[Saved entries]
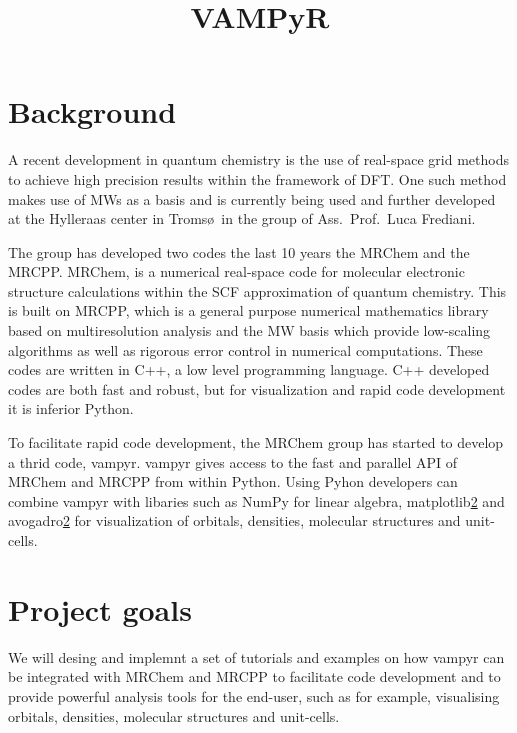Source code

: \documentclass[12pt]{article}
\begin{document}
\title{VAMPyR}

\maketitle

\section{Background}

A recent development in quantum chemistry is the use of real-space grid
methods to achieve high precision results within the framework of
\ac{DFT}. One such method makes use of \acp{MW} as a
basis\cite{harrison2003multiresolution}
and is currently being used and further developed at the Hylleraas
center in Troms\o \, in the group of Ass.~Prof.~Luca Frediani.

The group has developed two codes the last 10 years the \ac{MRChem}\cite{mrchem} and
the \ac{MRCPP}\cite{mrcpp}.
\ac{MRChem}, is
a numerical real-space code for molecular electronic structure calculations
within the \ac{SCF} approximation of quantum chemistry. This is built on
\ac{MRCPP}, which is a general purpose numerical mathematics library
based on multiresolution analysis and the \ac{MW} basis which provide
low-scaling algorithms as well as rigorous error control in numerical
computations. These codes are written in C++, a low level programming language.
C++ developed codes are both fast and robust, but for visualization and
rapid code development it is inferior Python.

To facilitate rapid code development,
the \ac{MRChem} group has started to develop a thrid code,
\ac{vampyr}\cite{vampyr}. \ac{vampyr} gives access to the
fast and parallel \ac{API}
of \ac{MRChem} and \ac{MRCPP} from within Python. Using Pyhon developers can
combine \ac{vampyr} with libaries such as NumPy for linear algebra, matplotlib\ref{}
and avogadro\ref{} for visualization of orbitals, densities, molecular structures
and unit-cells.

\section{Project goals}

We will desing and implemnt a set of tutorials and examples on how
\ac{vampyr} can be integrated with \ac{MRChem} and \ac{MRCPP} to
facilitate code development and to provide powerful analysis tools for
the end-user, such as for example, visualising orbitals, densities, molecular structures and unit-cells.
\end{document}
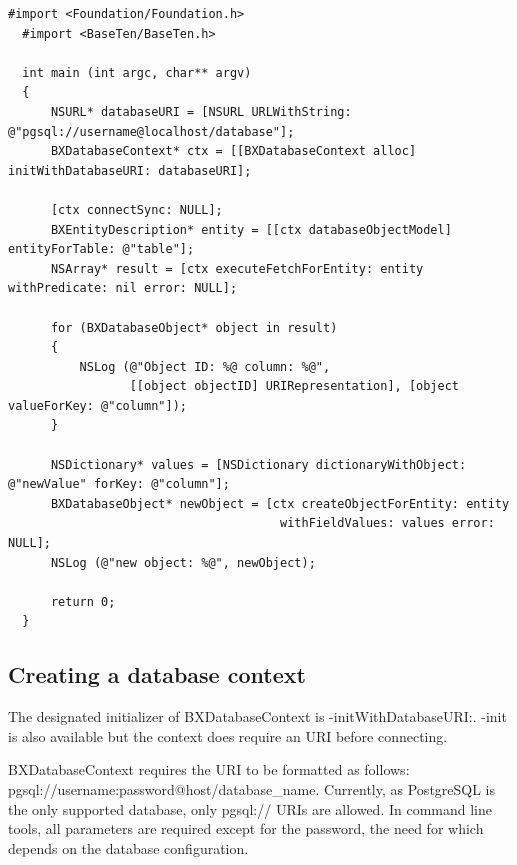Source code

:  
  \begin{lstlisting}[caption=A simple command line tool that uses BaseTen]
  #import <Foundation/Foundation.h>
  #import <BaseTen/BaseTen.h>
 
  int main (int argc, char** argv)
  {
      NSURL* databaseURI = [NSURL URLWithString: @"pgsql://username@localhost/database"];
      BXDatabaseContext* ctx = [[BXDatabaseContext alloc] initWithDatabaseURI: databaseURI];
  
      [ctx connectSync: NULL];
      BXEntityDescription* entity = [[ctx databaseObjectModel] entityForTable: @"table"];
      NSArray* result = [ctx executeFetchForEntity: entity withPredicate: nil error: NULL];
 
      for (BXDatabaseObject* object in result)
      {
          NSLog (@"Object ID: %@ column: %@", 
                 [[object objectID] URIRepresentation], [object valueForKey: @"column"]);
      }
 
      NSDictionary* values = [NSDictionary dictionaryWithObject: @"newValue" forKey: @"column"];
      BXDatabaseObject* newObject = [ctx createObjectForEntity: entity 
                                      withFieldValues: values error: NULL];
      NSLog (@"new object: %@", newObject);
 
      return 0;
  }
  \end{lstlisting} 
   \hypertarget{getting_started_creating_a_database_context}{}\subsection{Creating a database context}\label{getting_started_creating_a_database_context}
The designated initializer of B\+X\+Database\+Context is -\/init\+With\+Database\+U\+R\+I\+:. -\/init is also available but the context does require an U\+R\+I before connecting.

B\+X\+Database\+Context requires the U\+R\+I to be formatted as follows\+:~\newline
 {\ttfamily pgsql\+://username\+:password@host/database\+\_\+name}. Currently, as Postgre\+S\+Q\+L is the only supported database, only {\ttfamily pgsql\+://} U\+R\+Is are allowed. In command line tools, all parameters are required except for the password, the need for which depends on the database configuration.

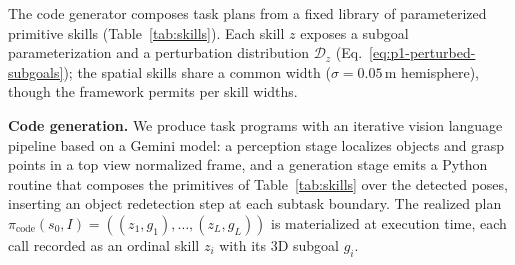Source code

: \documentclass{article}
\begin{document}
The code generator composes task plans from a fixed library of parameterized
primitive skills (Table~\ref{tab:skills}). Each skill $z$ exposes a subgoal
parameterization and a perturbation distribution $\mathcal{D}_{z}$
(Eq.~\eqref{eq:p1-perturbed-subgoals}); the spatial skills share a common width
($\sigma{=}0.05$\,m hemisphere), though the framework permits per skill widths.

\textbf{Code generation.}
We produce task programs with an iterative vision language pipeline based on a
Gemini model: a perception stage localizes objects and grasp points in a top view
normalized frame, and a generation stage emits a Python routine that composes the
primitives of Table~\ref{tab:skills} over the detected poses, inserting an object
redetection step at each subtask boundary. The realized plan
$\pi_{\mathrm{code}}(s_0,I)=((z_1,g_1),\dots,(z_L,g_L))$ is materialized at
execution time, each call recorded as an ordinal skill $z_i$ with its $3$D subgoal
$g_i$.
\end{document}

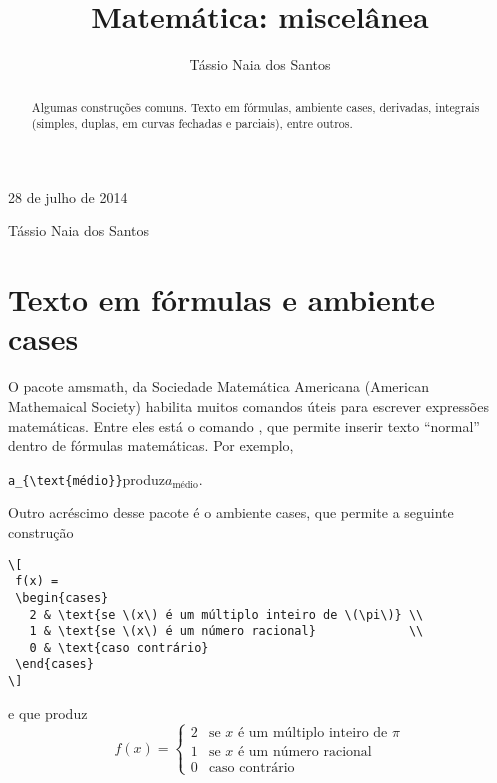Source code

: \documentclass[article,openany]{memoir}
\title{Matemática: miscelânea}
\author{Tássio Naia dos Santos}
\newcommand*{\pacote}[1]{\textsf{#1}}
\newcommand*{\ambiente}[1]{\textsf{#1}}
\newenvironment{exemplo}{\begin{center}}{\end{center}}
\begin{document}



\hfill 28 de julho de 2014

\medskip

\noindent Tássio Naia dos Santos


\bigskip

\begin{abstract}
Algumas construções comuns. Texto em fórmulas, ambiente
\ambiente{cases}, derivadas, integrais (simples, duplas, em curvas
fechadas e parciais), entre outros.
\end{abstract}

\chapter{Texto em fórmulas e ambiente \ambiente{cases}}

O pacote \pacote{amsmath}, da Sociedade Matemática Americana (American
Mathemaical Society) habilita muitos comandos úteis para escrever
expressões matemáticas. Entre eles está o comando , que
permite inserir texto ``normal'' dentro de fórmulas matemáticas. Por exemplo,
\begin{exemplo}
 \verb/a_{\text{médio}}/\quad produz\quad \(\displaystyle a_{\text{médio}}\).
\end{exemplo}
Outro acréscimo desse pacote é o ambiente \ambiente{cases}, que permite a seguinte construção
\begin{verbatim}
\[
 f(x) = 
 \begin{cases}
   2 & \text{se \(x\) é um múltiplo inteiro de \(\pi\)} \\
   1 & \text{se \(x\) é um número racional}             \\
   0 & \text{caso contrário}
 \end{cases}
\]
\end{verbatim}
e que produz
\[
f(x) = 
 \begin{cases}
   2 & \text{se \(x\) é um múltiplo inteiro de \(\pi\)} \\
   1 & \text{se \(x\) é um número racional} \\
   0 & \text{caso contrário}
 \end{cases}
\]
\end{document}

▶ Work request
In the records above, find each line with the string "número" and list it.

▶ Output of the task
   1 & \text{se \(x\) é um número racional}             \\
   1 & \text{se \(x\) é um número racional} \\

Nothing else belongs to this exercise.